Algebraic inequalities are akin to scales that need balancing, with a crucial difference: rather than aiming for equality, they express relationships of greater than or less than between algebraic expressions. In the problem given, we're presented with an inequality, which is a statement that one quantity is larger (or smaller) than another, notated with symbols like '>', '<', 'geq', or 'leq'. The inequality in question, y - 5 > 4, establishes that whatever value 'y' might take, once we subtract 5 from it, it must be larger than 4 for the inequality to hold true.

Inequalities are fundamental in expressing ranges of solutions, setting constraints in real-world problems, and revealing intervals of possibilities. It's important to note that inequalities have some unique properties compared to equalities, especially when it comes to operations like multiplication and division by negative numbers, which flip the inequality sign. Understanding the underlying concept of algebraic inequalities ensures a strong foundation for solving them accurately.

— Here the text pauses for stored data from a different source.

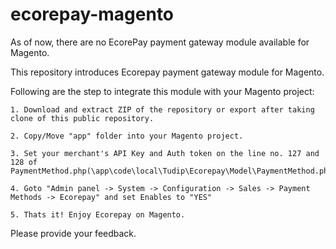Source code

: ecorepay-magento
================

As of now, there are no EcorePay payment gateway module available for Magento.

This repository introduces Ecorepay payment gateway module for Magento.

Following are the step to integrate this module with your Magento project:

	1. Download and extract ZIP of the repository or export after taking clone of this public repository.

	2. Copy/Move "app" folder into your Magento project.

	3. Set your merchant's API Key and Auth token on the line no. 127 and 128 of PaymentMethod.php(\app\code\local\Tudip\Ecorepay\Model\PaymentMethod.php)

	4. Goto "Admin panel -> System -> Configuration -> Sales -> Payment Methods -> Ecorepay" and set Enables to "YES"
	
	5. Thats it! Enjoy Ecorepay on Magento.
	
Please provide your feedback.
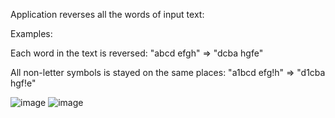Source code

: Application reverses all the words of input text:

Examples:

Each word in the text is reversed:
"abcd efgh" => "dcba hgfe"

All non-letter symbols is stayed on the same places:
"a1bcd efg!h" => "d1cba hgf!e"

![image](https://github.com/AndriiChipets/anagrams/assets/137887124/d41058b0-bcf3-4020-85f5-6851631446a8)
![image](https://github.com/AndriiChipets/anagrams/assets/137887124/e4651d9c-e8d0-4eee-976e-95da48571232)

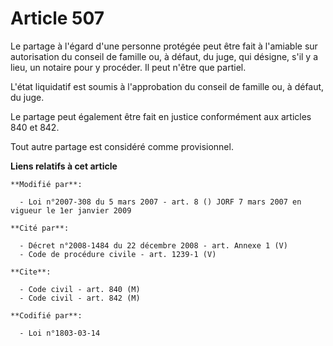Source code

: # Article 507

Le partage à l'égard d'une personne protégée peut être fait à l'amiable sur autorisation du conseil de famille ou, à défaut,
du juge, qui désigne, s'il y a lieu, un notaire pour y procéder. Il peut n'être que partiel.

L'état liquidatif est soumis à l'approbation du conseil de famille ou, à défaut, du juge.

Le partage peut également être fait en justice conformément aux articles 840 et 842.

Tout autre partage est considéré comme provisionnel.

**Liens relatifs à cet article**

	**Modifié par**:

	  - Loi n°2007-308 du 5 mars 2007 - art. 8 () JORF 7 mars 2007 en vigueur le 1er janvier 2009

	**Cité par**:

	  - Décret n°2008-1484 du 22 décembre 2008 - art. Annexe 1 (V)
	  - Code de procédure civile - art. 1239-1 (V)

	**Cite**:

	  - Code civil - art. 840 (M)
	  - Code civil - art. 842 (M)

	**Codifié par**:

	  - Loi n°1803-03-14
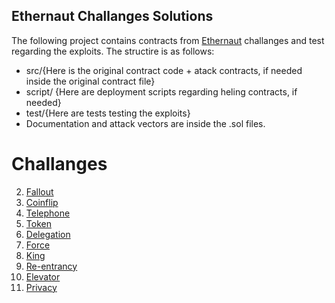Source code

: ## Ethernaut Challanges Solutions

The following project contains contracts from [Ethernaut](https://ethernaut.openzeppelin.com/) challanges and test regarding the exploits.
The structire is as follows:
  
  - src/{Here is the original contract code + atack contracts, if needed inside the original contract file}
  - script/ {Here are deployment scripts regarding heling contracts, if needed}
  - test/{Here are tests testing the exploits}
  - Documentation and attack vectors are inside the .sol files.

# Challanges
2. [Fallout](./src/Fallout.sol)
3. [Coinflip](./src/CoinFlip.sol)
4. [Telephone](./src/Telephone.sol)
5. [Token](./src/Token.sol)
6. [Delegation](./src/Delegation.sol)
7. [Force](./src/Force.sol)
9. [King](./src/King.sol)
10. [Re-entrancy](./src/Reentrancy.sol)
11. [Elevator](./src/Building.sol)
12. [Privacy](./src/Privacy.sol)
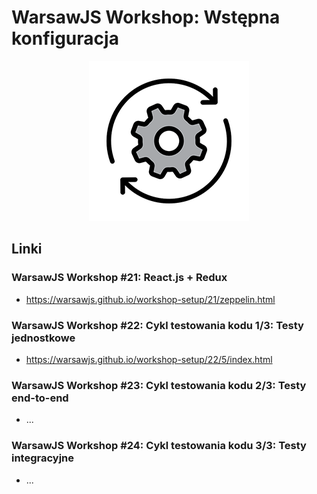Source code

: # WarsawJS Workshop: Wstępna konfiguracja

<p align="center">
    <img src="assets/logo.png" alt="Settings"/>
</p>

## Linki

### WarsawJS Workshop #21: React.js + Redux

* <https://warsawjs.github.io/workshop-setup/21/zeppelin.html>

### WarsawJS Workshop #22: Cykl testowania kodu 1/3: Testy jednostkowe

* <https://warsawjs.github.io/workshop-setup/22/5/index.html>

### WarsawJS Workshop #23: Cykl testowania kodu 2/3: Testy end-to-end

* ...

### WarsawJS Workshop #24: Cykl testowania kodu 3/3: Testy integracyjne

* ...
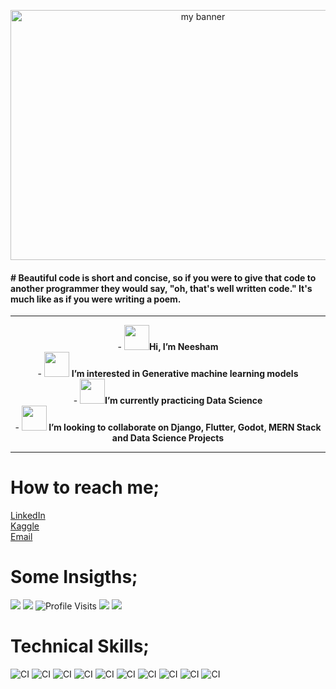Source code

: 
  <p align="center">
    <img width="600" height="400" src="https://wallpapercave.com/wp/wp7749331.jpg" alt="my banner">
  

  </p>
  
  ####  # Beautiful code is short and concise, so if you were to give that code to another programmer they would say, "oh, that's well written code." It's much like as if you were writing a poem.
  
  <hr>


<p align="center">
    - <img src="https://user-images.githubusercontent.com/53288006/159229525-37d77d1f-e4f8-4034-9ee2-67d5091a00f8.gif" width="40"
  height="40"><strong>Hi, I’m Neesham</strong><br>
    - <img src="https://user-images.githubusercontent.com/53288006/159228674-6af76bc4-7092-48fe-af91-900008b6eef8.gif" width="40"
  height="40"> <strong>I’m interested in Generative machine learning models</strong><br>
    - <img src="https://user-images.githubusercontent.com/53288006/159229990-d3b9957a-06e1-4c04-9cf4-d3da2b89fb2d.gif" width="40" height="40"><strong>I’m currently practicing Data Science</strong><br>
    - <img src="https://user-images.githubusercontent.com/53288006/159228160-27415d5d-cc6e-4edd-8a6d-1fa99afeece8.gif" width="40"
  height="40"><strong> I’m looking to collaborate on Django, Flutter, Godot, MERN Stack and Data Science Projects</strong><br>
</p>
  
 <hr>

  
  # How to reach me; 

  <div id="badges">
    <a href="https://www.linkedin.com/in/neesham-raghav-ab2a8718b/">
      LinkedIn
    </a><br>
    <a href="https://www.kaggle.com/neesham">
      Kaggle
    </a><br>
    <a href="mailto:neeshamraghav0@gmail.com">
      Email
    </a><br>

  </div>

  <p align = "center"> 
    <h1>Some Insigths;</h1>
      <img src="https://img.shields.io/github/stars/Neeshamraghav012?style=for-the-badge">
      <img src="https://img.shields.io/github/followers/Neeshamraghav012?style=for-the-badge">
      <img src="https://komarev.com/ghpvc/?username=Neesham&style=flat-square&color=blue" alt="Profile Visits"/>
      <img src = "https://github-readme-stats.vercel.app/api?username=Neeshamraghav012">
      <img src="https://github-readme-stats.vercel.app/api/top-langs/?username=Neeshamraghav012">
  </p>

  # Technical Skills;
  ![CI](https://img.shields.io/badge/Python-3776AB?style=for-the-badge&logo=python&logoColor=white)
  ![CI](https://img.shields.io/badge/JavaScript-F7DF1E?style=for-the-badge&logo=javascript&logoColor=black)
  ![CI](https://img.shields.io/badge/Node.js-43853D?style=for-the-badge&logo=node.js&logoColor=white)
  ![CI](https://img.shields.io/badge/C%2B%2B-00599C?style=for-the-badge&logo=c%2B%2B&logoColor=white)
  ![CI](https://img.shields.io/badge/Dart-0175C2?style=for-the-badge&logo=dart&logoColor=white)
  ![CI](https://img.shields.io/badge/Express.js-404D59?style=for-the-badge)
  ![CI](https://img.shields.io/badge/React-20232A?style=for-the-badge&logo=react&logoColor=61DAFB)
  ![CI](https://img.shields.io/badge/Django-092E20?style=for-the-badge&logo=django&logoColor=white)
  ![CI](https://img.shields.io/badge/Flutter-02569B?style=for-the-badge&logo=flutter&logoColor=white)
  ![CI](https://img.shields.io/badge/Flask-000000?style=for-the-badge&logo=flask&logoColor=white)

  <!---
  Neeshamraghav012/Neeshamraghav012 is a ✨ special ✨ repository because its `README.md` (this file) appears on your GitHub profile.
  You can click the Preview link to take a look at your changes.
  --->
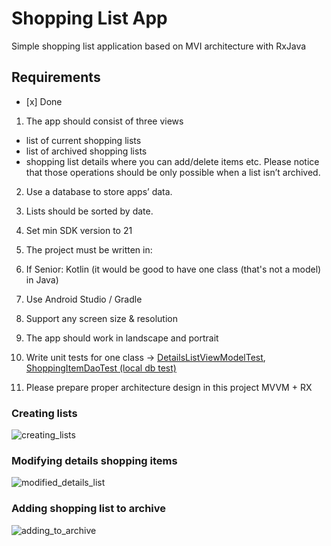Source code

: # Shopping List App
Simple shopping list application based on MVI architecture with RxJava

## Requirements
  - \[x] Done
  1. The app should consist of three views
 - list of current shopping lists
 - list of archived shopping lists
 - shopping list details where you can add/delete items etc. Please notice that those
operations should be only possible when a list isn’t archived.

  2. Use a database to store apps’ data.
  3. Lists should be sorted by date.
  4. Set min SDK version to 21
  5. The project must be written in:
  5. If Senior: Kotlin (it would be good to have one class (that's not a model) in Java)

  7. Use Android Studio / Gradle
  8. Support any screen size & resolution
  9. The app should work in landscape and portrait
  10. Write unit tests for one class -> 
  [DetailsListViewModelTest](https://github.com/martinshare/ShoppingListApp/blob/master/app/src/test/java/mbitsystem/com/shopping/DetailsListViewModelTest.kt), [ShoppingItemDaoTest (local db test)](https://github.com/martinshare/ShoppingListApp/blob/master/app/src/androidTest/java/mbitsystem/com/shopping/ShoppingItemDaoTest.kt)
  11. Please prepare proper architecture design in this project MVVM + RX
  
  ### Creating lists
![creating_lists](https://user-images.githubusercontent.com/24879552/82318258-d50e8500-99cf-11ea-8c55-3980837f7e43.gif)

  ### Modifying details shopping items
![modified_details_list](https://user-images.githubusercontent.com/24879552/82318357-ff604280-99cf-11ea-92de-e155fef72455.gif)

  ### Adding shopping list to archive
  ![adding_to_archive](https://user-images.githubusercontent.com/24879552/82318721-9a591c80-99d0-11ea-8415-5d604be6eeec.gif)
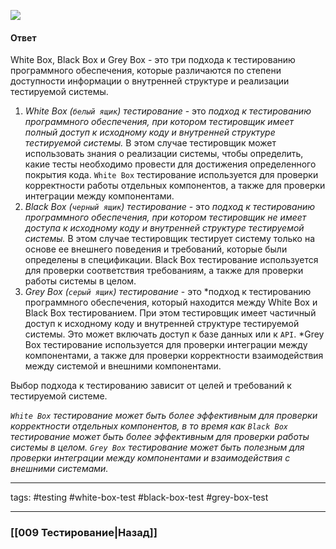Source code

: 
![](https://www.youtube.com/watch?v=39ymXb-9BMU)

#### Ответ

White Box, Black Box и Grey Box - это три подхода к тестированию программного обеспечения, которые различаются по степени доступности информации о внутренней структуре и реализации тестируемой системы.

1. *White Box (`белый ящик`) тестирование* - это *подход к тестированию программного обеспечения, при котором тестировщик имеет полный доступ к исходному коду и внутренней структуре тестируемой системы.* В этом случае тестировщик может использовать знания о реализации системы, чтобы определить, какие тесты необходимо провести для достижения определенного покрытия кода. `White Box` тестирование используется для проверки корректности работы отдельных компонентов, а также для проверки интеграции между компонентами.
2. *Black Box (`черный ящик`) тестирование* - это *подход к тестированию программного обеспечения, при котором тестировщик не имеет доступа к исходному коду и внутренней структуре тестируемой системы.* В этом случае тестировщик тестирует систему только на основе ее внешнего поведения и требований, которые были определены в спецификации. Black Box тестирование используется для проверки соответствия требованиям, а также для проверки работы системы в целом.
3. *Grey Box (`серый ящик`) тестирование* - это *подход к тестированию программного обеспечения, который находится между White Box и Black Box тестированием. При этом тестировщик имеет частичный доступ к исходному коду и внутренней структуре тестируемой системы. Это может включать доступ к базе данных или к `API`. *Grey Box тестирование используется для проверки интеграции между компонентами, а также для проверки корректности взаимодействия между системой и внешними компонентами.

Выбор подхода к тестированию зависит от целей и требований к тестируемой системе. 

*`White Box` тестирование может быть более эффективным для проверки корректности отдельных компонентов, в то время как `Black Box` тестирование может быть более эффективным для проверки работы системы в целом. `Grey Box` тестирование может быть полезным для проверки интеграции между компонентами и взаимодействия с внешними системами.*

_____
tags: #testing #white-box-test #black-box-test #grey-box-test

____

### [[009 Тестирование|Назад]]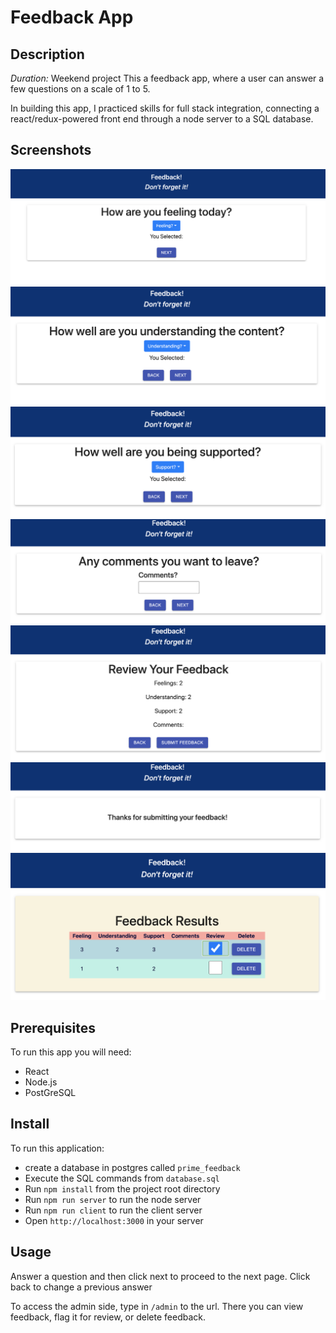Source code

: # Feedback App
## Description
_Duration:_ Weekend project
This a feedback app, where a user can answer a few questions on a scale of 1 to 5.

In building this app, I practiced skills for full stack integration, connecting a react/redux-powered front end through a node server to a SQL database.

## Screenshots
![screenshot](./wireframes/Feeling.png)
![screenshot](./wireframes/Understanding.png)
![screenshot](./wireframes/Support.png)
![screenshot](./wireframes/Comments.png)
![screenshot](./wireframes/Review.png)
![screenshot](./wireframes/Thanks.png)
![screenshot](./wireframes/Admin.png)


## Prerequisites 
To run this app you will need:
- React
- Node.js
- PostGreSQL

## Install
To run this application:
- create a database in postgres called `prime_feedback`
- Execute the SQL commands from `database.sql`
- Run `npm install` from the project root directory
- Run `npm run server` to run the node server
- Run `npm run client` to run the client server
- Open `http://localhost:3000` in your server

## Usage
Answer a question and then click next to proceed to the next page.
Click back to change a previous answer

To access the admin side, type in `/admin` to the url.
There you can view feedback, flag it for review, or delete feedback.
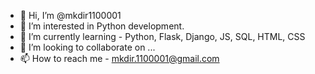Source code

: - 👋 Hi, I’m @mkdir1100001
- 👀 I’m interested in Python development.
- 🌱 I’m currently learning - Python, Flask, Django, JS, SQL, HTML, CSS
- 💞️ I’m looking to collaborate on ...
- 📫 How to reach me - mkdir.1100001@gmail.com

<!---
mkdir1100001/mkdir1100001 is a ✨ special ✨ repository because its `README.md` (this file) appears on your GitHub profile.
You can click the Preview link to take a look at your changes.
--->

Evaluating expressions is a critical aspect of algebra that involves substituting numbers into an expression in place of variables and then simplifying. The provided exercise required evaluating the expression y - 5 by replacing 'y' with 9, leading to 9 - 5. Evaluating the numbers results in 4, setting the stage to compare whether this result is indeed greater than 4, as the original inequality demands.

Evaluating expressions is not only about substitution and simplification but also about understanding the properties and operations governing algebraic entities. Consistent practice in evaluating expressions is instrumental in achieving proficiency with algebraic manipulation and setting forth towards more complex problem-solving scenarios in mathematics.

Inequality solutions involve finding the values that satisfy the inequality condition. These solutions can be a range of numbers, and they are often represented on a number line or in interval notation. In the exercise, the evaluation process resulted in an inequality 4 > 4, which is not true because 4 is not greater than itself. Thus, the number 9 is not a solution to the inequality y - 5 > 4.

Finding solutions to inequalities requires a clear understanding of comparison symbols and the meanings they convey. Unlike equations which usually have a single solution or a set of discrete solutions, inequalities often have infinite solutions represented in the form of intervals. It's crucial to not only find the solutions but also understand how to properly express and graph these solution sets as part of the complete resolution process.